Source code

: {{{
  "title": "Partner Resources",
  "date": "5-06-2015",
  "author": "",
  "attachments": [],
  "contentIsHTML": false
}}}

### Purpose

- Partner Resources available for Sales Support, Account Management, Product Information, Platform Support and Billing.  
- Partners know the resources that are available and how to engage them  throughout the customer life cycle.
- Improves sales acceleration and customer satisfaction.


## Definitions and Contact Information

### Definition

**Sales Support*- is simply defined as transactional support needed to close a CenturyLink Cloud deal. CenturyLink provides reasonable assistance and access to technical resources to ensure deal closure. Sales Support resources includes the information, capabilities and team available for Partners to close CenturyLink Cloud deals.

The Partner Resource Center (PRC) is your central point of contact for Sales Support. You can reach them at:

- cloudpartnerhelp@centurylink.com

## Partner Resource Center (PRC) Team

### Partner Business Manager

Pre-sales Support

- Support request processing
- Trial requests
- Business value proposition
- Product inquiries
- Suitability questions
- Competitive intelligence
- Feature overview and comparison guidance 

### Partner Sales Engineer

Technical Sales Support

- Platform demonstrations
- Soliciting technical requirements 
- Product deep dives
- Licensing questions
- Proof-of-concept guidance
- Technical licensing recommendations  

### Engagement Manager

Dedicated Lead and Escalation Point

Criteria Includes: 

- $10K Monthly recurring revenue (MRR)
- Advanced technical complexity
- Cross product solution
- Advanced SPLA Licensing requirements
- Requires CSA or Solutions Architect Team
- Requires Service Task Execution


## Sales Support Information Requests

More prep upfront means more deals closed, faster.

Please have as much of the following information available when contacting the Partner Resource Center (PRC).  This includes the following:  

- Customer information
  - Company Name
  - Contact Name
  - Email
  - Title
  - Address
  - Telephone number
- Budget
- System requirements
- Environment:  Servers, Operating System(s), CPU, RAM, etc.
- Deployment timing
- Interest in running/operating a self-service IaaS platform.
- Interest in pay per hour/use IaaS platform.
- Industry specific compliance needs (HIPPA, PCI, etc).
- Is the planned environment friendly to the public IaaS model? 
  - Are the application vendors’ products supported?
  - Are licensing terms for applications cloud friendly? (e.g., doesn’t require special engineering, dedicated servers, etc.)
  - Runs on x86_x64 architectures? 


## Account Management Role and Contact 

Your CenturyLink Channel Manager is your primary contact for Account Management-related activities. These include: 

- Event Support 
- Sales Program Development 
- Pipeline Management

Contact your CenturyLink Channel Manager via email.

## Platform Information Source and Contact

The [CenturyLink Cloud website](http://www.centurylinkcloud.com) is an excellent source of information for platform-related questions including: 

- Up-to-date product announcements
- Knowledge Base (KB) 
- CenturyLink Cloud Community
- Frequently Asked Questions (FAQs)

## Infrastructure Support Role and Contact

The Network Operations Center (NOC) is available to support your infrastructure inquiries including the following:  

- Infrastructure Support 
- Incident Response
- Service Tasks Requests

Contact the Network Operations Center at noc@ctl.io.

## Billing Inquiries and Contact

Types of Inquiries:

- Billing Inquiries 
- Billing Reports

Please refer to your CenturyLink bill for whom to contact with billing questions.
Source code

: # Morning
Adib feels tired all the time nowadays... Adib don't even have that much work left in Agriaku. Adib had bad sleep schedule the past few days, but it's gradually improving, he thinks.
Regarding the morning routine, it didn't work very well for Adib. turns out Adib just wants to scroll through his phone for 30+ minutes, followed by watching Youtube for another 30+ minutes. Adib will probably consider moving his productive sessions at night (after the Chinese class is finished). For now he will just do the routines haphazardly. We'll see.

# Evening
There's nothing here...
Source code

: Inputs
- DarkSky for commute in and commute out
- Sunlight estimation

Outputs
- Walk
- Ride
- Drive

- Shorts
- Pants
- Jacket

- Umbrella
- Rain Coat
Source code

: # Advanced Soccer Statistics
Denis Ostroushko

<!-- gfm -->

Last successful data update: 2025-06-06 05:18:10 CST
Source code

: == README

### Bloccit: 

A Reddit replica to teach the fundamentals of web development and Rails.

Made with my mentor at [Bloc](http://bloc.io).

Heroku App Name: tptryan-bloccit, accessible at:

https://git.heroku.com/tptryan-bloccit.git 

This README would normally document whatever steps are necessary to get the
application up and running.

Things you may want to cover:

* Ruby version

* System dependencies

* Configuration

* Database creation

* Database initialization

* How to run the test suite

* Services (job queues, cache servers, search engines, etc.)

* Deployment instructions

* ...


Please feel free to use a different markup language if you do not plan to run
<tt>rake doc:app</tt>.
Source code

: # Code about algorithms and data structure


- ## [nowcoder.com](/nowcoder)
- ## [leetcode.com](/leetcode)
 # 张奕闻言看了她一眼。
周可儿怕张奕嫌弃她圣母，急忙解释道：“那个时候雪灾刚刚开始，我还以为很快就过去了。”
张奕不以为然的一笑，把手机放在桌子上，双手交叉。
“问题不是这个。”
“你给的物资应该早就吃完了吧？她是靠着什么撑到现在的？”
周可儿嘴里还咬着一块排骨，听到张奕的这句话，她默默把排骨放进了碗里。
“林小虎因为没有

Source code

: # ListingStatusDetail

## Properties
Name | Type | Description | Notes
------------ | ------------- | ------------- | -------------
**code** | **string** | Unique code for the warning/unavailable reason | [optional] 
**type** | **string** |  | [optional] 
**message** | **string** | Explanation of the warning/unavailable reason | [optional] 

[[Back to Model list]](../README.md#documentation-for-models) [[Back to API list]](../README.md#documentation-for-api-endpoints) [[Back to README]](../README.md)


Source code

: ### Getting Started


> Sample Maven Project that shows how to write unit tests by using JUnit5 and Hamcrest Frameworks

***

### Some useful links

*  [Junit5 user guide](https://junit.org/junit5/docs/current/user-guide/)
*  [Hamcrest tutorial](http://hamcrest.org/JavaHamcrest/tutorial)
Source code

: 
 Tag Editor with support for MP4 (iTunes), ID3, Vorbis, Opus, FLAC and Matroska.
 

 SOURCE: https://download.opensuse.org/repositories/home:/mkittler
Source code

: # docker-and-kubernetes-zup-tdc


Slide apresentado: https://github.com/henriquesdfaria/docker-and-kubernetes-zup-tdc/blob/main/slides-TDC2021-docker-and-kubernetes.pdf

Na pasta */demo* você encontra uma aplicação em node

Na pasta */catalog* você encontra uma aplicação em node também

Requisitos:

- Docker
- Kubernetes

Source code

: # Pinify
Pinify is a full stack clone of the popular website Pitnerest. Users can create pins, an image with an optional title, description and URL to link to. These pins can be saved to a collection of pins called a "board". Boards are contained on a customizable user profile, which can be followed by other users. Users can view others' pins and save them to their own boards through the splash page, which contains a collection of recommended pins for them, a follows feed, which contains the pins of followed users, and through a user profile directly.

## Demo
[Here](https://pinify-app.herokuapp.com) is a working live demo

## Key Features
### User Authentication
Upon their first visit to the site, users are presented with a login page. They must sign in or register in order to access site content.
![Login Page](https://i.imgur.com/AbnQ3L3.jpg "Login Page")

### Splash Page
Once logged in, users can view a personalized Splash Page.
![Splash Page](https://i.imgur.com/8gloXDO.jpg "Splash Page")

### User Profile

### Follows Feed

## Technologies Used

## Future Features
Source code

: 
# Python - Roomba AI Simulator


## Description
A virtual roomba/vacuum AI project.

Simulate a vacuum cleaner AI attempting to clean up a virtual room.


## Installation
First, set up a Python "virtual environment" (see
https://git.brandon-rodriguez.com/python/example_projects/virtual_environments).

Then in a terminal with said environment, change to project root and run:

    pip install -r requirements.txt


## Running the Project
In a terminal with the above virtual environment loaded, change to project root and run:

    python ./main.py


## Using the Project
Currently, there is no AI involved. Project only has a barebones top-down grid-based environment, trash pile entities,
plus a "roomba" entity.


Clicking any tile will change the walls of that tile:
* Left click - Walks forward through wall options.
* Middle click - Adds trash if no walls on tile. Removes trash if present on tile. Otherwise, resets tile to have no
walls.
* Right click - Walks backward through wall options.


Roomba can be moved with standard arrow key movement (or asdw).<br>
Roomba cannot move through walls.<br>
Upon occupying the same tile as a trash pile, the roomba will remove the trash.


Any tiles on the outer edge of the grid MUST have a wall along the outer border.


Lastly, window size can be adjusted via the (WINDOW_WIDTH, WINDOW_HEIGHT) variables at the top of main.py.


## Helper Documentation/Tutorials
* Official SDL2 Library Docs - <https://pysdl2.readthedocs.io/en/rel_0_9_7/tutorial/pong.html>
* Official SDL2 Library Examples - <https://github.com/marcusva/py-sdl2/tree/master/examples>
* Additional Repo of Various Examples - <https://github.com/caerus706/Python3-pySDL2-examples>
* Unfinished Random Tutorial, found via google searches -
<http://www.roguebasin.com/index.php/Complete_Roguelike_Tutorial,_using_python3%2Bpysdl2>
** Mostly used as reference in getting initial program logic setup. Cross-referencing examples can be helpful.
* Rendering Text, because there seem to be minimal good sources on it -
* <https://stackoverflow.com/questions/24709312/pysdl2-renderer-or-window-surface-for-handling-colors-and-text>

Task requirements: Could you count the lines in the material above that include the word "Upon"? Give the count alone.

Expected answer: 2